Nonetheless, he still hovered uneasily, absolutely certain that his fellow instructor had no wish to see him or speak to him about anything or anyone. Whenever he thought about the chilly homeroom instructor and any capacity for relating they might have, it all went back to the first time they'd actually interacted. All Might's jaw clenched at the thought.
They stood in the hallway leading to the main presentation room, during one of his very first days on campus as All Might, and he was already caught in some sort of awkward keep-away game with the grim-looking specter of 1-A. Without saying a word, his fellow hero and instructor had somehow managed to block his way forward with miserable efficacy for about five minutes as he reached for the door, until, beaming, All Might physically picked the smaller hero up and placed him aside with a glib politeness, and even a salute.
Aizawa had likely been given an unofficial assignment he was less than thrilled about, but All Might still thought there was a chance he was just particularly bad at reading social signals. He strutted forward, not a care in the world, practicing his next little speech. Then he heard Aizawa sigh behind him and, the next second, a snap of fabric. He was cocooned, hoisted several inches off the floor by the other hero's reins.
He sputtered, yanked, muscled form creaking against the rigid restraints as his arms were locked more tightly to his bulging chest. Aizawa's long-suffering expression only made the moment more perplexing.
Despite himself, All Might flexed hard out of habit, grimace absorbing the twinge of pain from his side.
“Wh-what are you up to my friend,” he boomed, “you know the rules, sensei – no quirks in the halls!”
“I'm supposed to be keeping you here while the others finish up, but you're very bad at reading social cues,” the other hero muttered behind his scarf, digging out his phone and leaning against the nearest wall.
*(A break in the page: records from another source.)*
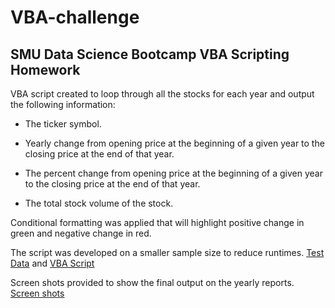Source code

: # VBA-challenge

## SMU Data Science Bootcamp VBA Scripting Homework

VBA script created to loop through all the stocks for each year and output the following information:

  * The ticker symbol.

  * Yearly change from opening price at the beginning of a given year to the closing price at the end of that year.

  * The percent change from opening price at the beginning of a given year to the closing price at the end of that year.

  * The total stock volume of the stock.

Conditional formatting was applied that will highlight positive change in green and negative change in red.

The script was developed on a smaller sample size to reduce runtimes. [Test Data](Submission/alphabetical_testing.xlsm) and [VBA Script](Submission/VBA_Code.txt)

Screen shots provided to show the final output on the yearly reports. [Screen shots](Submission/Report_and_Screenshots.docx)
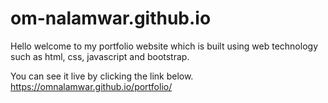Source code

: # om-nalamwar.github.io

Hello welcome to my portfolio website which is built using web technology such as html, css, javascript and bootstrap.

You can see it live by clicking the link below.
https://omnalamwar.github.io/portfolio/
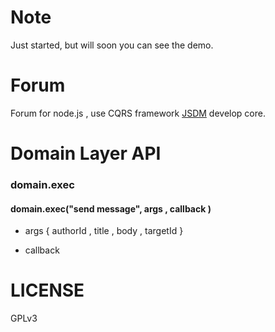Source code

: Note
====

Just started, but will soon you can see the demo.

Forum
=====

Forum for node.js , use CQRS framework [JSDM](https://github.com/brighthas/jsdm) develop core.

Domain Layer API
================

### domain.exec

#### domain.exec("send message", args , callback )

+ args { authorId , title , body , targetId } 

+ callback



LICENSE
=======

GPLv3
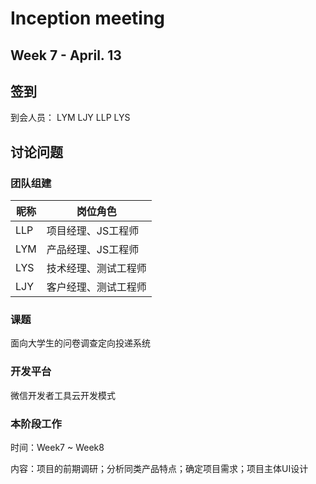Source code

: # Inception meeting 
## Week 7 - April. 13
## 签到
到会人员： LYM LJY LLP LYS
## 讨论问题
### 团队组建
| 昵称 | 岗位角色 |
| - | - |
| LLP | 项目经理、JS工程师 |
| LYM | 产品经理、JS工程师 |
| LYS | 技术经理、测试工程师 |
| LJY | 客户经理、测试工程师 |
### 课题
面向大学生的问卷调查定向投递系统
### 开发平台
微信开发者工具云开发模式
### 本阶段工作
时间：Week7 ~ Week8

内容：项目的前期调研；分析同类产品特点；确定项目需求；项目主体UI设计
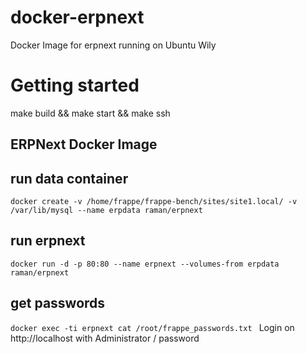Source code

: # docker-erpnext
Docker Image for erpnext running on Ubuntu Wily

# Getting started
make build && make start && make ssh

## ERPNext Docker Image
## run data container
`docker create -v /home/frappe/frappe-bench/sites/site1.local/ -v /var/lib/mysql --name erpdata raman/erpnext
`
## run erpnext
`docker run -d -p 80:80 --name erpnext --volumes-from erpdata raman/erpnext
`
## get passwords
`docker exec -ti erpnext cat /root/frappe_passwords.txt
`
Login on http://localhost with Administrator / password

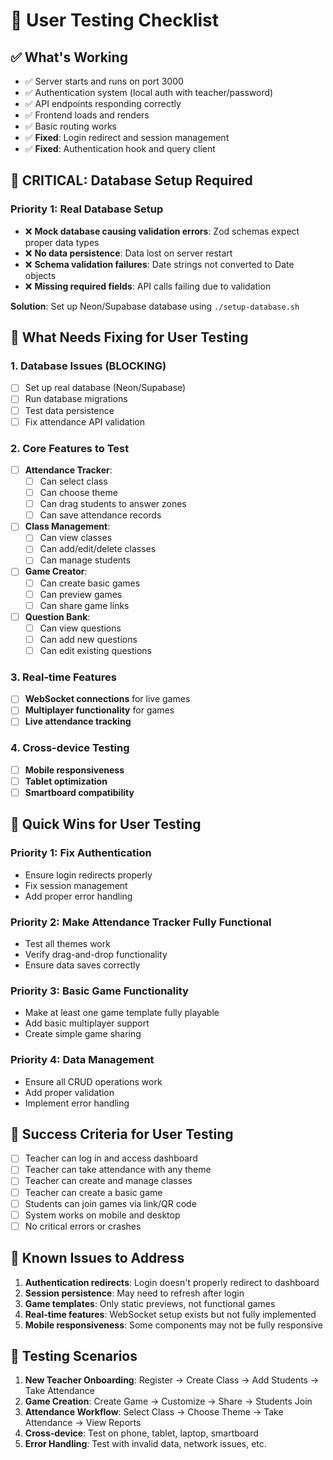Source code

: # 🧪 User Testing Checklist

## ✅ **What's Working**
- ✅ Server starts and runs on port 3000
- ✅ Authentication system (local auth with teacher/password)
- ✅ API endpoints responding correctly
- ✅ Frontend loads and renders
- ✅ Basic routing works
- ✅ **Fixed**: Login redirect and session management
- ✅ **Fixed**: Authentication hook and query client

## 🚨 **CRITICAL: Database Setup Required**

### **Priority 1: Real Database Setup**
- ❌ **Mock database causing validation errors**: Zod schemas expect proper data types
- ❌ **No data persistence**: Data lost on server restart  
- ❌ **Schema validation failures**: Date strings not converted to Date objects
- ❌ **Missing required fields**: API calls failing due to validation

**Solution**: Set up Neon/Supabase database using `./setup-database.sh`

## 🔧 **What Needs Fixing for User Testing**

### **1. Database Issues (BLOCKING)**
- [ ] Set up real database (Neon/Supabase)
- [ ] Run database migrations
- [ ] Test data persistence
- [ ] Fix attendance API validation

### **2. Core Features to Test**
- [ ] **Attendance Tracker**: 
  - [ ] Can select class
  - [ ] Can choose theme
  - [ ] Can drag students to answer zones
  - [ ] Can save attendance records
- [ ] **Class Management**:
  - [ ] Can view classes
  - [ ] Can add/edit/delete classes
  - [ ] Can manage students
- [ ] **Game Creator**:
  - [ ] Can create basic games
  - [ ] Can preview games
  - [ ] Can share game links
- [ ] **Question Bank**:
  - [ ] Can view questions
  - [ ] Can add new questions
  - [ ] Can edit existing questions

### **3. Real-time Features**
- [ ] **WebSocket connections** for live games
- [ ] **Multiplayer functionality** for games
- [ ] **Live attendance tracking**

### **4. Cross-device Testing**
- [ ] **Mobile responsiveness**
- [ ] **Tablet optimization**
- [ ] **Smartboard compatibility**

## 🚀 **Quick Wins for User Testing**

### **Priority 1: Fix Authentication**
- Ensure login redirects properly
- Fix session management
- Add proper error handling

### **Priority 2: Make Attendance Tracker Fully Functional**
- Test all themes work
- Verify drag-and-drop functionality
- Ensure data saves correctly

### **Priority 3: Basic Game Functionality**
- Make at least one game template fully playable
- Add basic multiplayer support
- Create simple game sharing

### **Priority 4: Data Management**
- Ensure all CRUD operations work
- Add proper validation
- Implement error handling

## 🎯 **Success Criteria for User Testing**
- [ ] Teacher can log in and access dashboard
- [ ] Teacher can take attendance with any theme
- [ ] Teacher can create and manage classes
- [ ] Teacher can create a basic game
- [ ] Students can join games via link/QR code
- [ ] System works on mobile and desktop
- [ ] No critical errors or crashes

## 🐛 **Known Issues to Address**
1. **Authentication redirects**: Login doesn't properly redirect to dashboard
2. **Session persistence**: May need to refresh after login
3. **Game templates**: Only static previews, not functional games
4. **Real-time features**: WebSocket setup exists but not fully implemented
5. **Mobile responsiveness**: Some components may not be fully responsive

## 📝 **Testing Scenarios**
1. **New Teacher Onboarding**: Register → Create Class → Add Students → Take Attendance
2. **Game Creation**: Create Game → Customize → Share → Students Join
3. **Attendance Workflow**: Select Class → Choose Theme → Take Attendance → View Reports
4. **Cross-device**: Test on phone, tablet, laptop, smartboard
5. **Error Handling**: Test with invalid data, network issues, etc.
All Might gulped – so he decided to resort to full body restraints? Then he leveled with himself. He had physically relocated the other man, albeit affably, so he had set the tone for this little hostage situation. He cleared his throat, trying not to wiggle in the wraps.
“Ah, I see,” he forced a laugh. Tried to salute, realized he couldn't. Frowned. “I apologize for my enthusiasm. Message received!”
He waited expectantly, but the only sounds were little blips coming from Aizawa's phone. He was playing some sort of game. That cat collecting game? All Might flushed. He had that on his phone, too.
Focus.
“I-Isn't the kind of thing Mizz Midnight gets up to in her spare time, haha?”
“That's Midnight-sensei to you,” Aizawa replied dully. Blip. Blip-blip.
All Might was physically sweating by this point. Although the restraints weren't tight, the psychological pressure was immense, and he was already stressed out by the prospect of this first week on campus. How to dress, what to say ... when to hide? He had to be let go, and soon, or else this afternoon wouldn't go to plan at all. He bit the inside of his cheek.
“A-aizawa-sensei, if I didn't know any better ... I'd say you were enjoying this, you cad!”
“You don't know anything about my tastes.”
Aizawa looked over at him, expression unreadable under his dark curls. Registering what he'd just said, All Might's own face froze, paling.
“I'm just a lowly underground hero. Not nearly famous enough to give dirty interviews in the back of adult magazines.”
All Might's jaw practically dropped to the floor, but the sudden gout of steam from his body blocked everything else from view. A second later, not-so-All Might cracked his ass on the tile, little more than skin and bones stranded in a pile of clothing and slack bandages.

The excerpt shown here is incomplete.